Referring now to FIGS. 1-7, there is illustrated an exemplary embodiment of a portable pet restraint apparatus, generally designated 100. The exemplary apparatus 100 includes a body 102, a pair of suction devices 104, a pair of actuator levers 106, and a retractable leash device 108.

The body 102 of the apparatus 100 is shown here as an arch-shaped hollow body, though it can be embodied in a number of geometries as suited for various applications of the apparatus 100. The body 102 includes a middle section 110 and a pair of opposite end sections 112 affixed to and extending outwardly and downwardly from opposite ends 114 of the middle portion 110. The opposite end sections 112 of the hollow body 102 are mirror images of one another at the opposite ends 114 of the middle portion 110. Also, each opposite end section 112 of the hollow body 102 can have a lower circular wall portion 116 and an upper semi-conical wall portion 118 which merges with and interconnects the lower circular wall portion 116 with the one of the opposite ends 114 of the middle section 110 and defines an interior cavity 120 in each opposite end section 112 and a side recess 122 open to the exterior of the hollow body 102 formed by an interior upper wall portion 124 countersunk into the interior cavity 120. The interior upper wall portion 124 of each respective one of the opposite end sections 112 of the hollow body 102 has an upper opening 126 defined through a ledge 128 of the interior upper wall portion 124. The upper opening 126 is spaced above a lower central opening 130 defined in an interior lower circular wall portion 132 having a downwardly protruding lower peripheral edge 134 forming a bottom recess 136 surrounding the lower central opening 130. The lower central opening 130 establishes communication between the bottom recess 136 and the interior cavity 120.

The suction devices 104 of the apparatus 100 are mounted to respective ones of the opposite end sections 112 of the hollow body 102. Each suction device 104 includes a vacuum-enabling suction component 138, shown here as a circular-shaped concave disc, for placement upon an attachment surface 140 (FIGS. 3 and 4).
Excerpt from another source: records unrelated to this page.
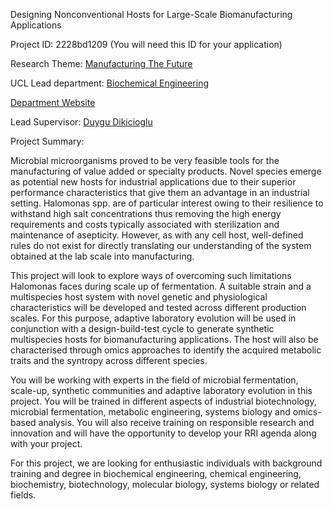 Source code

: Designing Nonconventional Hosts for Large-Scale Biomanufacturing Applications

Project ID: 2228bd1209
(You will need this ID for your application)

Research Theme: [Manufacturing The Future](../themes/manufacturing-the-future.md)

UCL Lead department: [Biochemical Engineering](../departments/biochemical-engineering.md)

[Department Website](https://www.ucl.ac.uk/biochemical-engineering)

Lead Supervisor: [Duygu Dikicioglu](https://iris.ucl.ac.uk/iris/browse/profile?upi=DDIKI78)

Project Summary:

Microbial microorganisms proved to be very feasible tools for the manufacturing of value added or specialty products. Novel species emerge as potential new hosts for industrial applications due to their superior performance characteristics that give them an advantage in an industrial setting. Halomonas spp. are of particular interest owing to their resilience to withstand high salt concentrations thus removing the high energy requirements and costs typically associated with sterilization and maintenance of asepticity. However, as with any cell host, well-defined rules do not exist for directly translating our understanding of the system obtained at the lab scale into manufacturing. 
 
 This project will look to explore ways of overcoming such limitations Halomonas faces during scale up of fermentation. A suitable strain and a multispecies host system with novel genetic and physiological characteristics will be developed and tested across different production scales. For this purpose, adaptive laboratory evolution will be used in conjunction with a design-build-test cycle to generate synthetic multispecies hosts for biomanufacturing applications. The host will also be characterised through omics approaches to identify the acquired metabolic traits and the syntropy across different species. 
 
 You will be working with experts in the field of microbial fermentation, scale-up, synthetic communities and adaptive laboratory evolution in this project. You will be trained in different aspects of industrial biotechnology, microbial fermentation, metabolic engineering, systems biology and omics-based analysis. You will also receive training on responsible research and innovation and will have the opportunity to develop your RRI agenda along with your project. 
 
 For this project, we are looking for enthusiastic individuals with background training and degree in biochemical engineering, chemical engineering, biochemistry, biotechnology, molecular biology, systems biology or related fields.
Each suction device 104 also includes an elongated force-transmitting shaft 142 attached to and extending upwardly from a central location on the vacuum-enabling suction component 138 and passing upwardly through the lower central opening 130 defined through the lower circular wall portion 132 and the upper opening 126 defined through the ledge 128 of the interior upper wall portion 124. The force-transmitting shaft 142 is movable along a longitudinal axis 144 extending lengthwise of the shaft 142. Each suction device 104 further includes a biasing member 146 (e.g., a coil spring) installed about the elongated shaft 142. The biasing member 146 has opposite lower and upper ends 148, 150 with the biasing member 146 being seated at its lower end 148 upon the vacuum-enabling suction component 138 at the central location (e.g., of a surface opposite that interfacing with the attachment surface) thereon and extending upwardly therefrom through the lower central opening 130 to proximate and below the ledge 128 of the interior upper wall portion 124 of the respective one opposite end section 112 of the hollow body 102. Also, a tab 152 is attached to and extends radially outward from each vacuum-enabling suction component 138 for the user to grip to assist in release of the vacuum-enabling suction component 138 from the vacuum condition with the attachment surface 140.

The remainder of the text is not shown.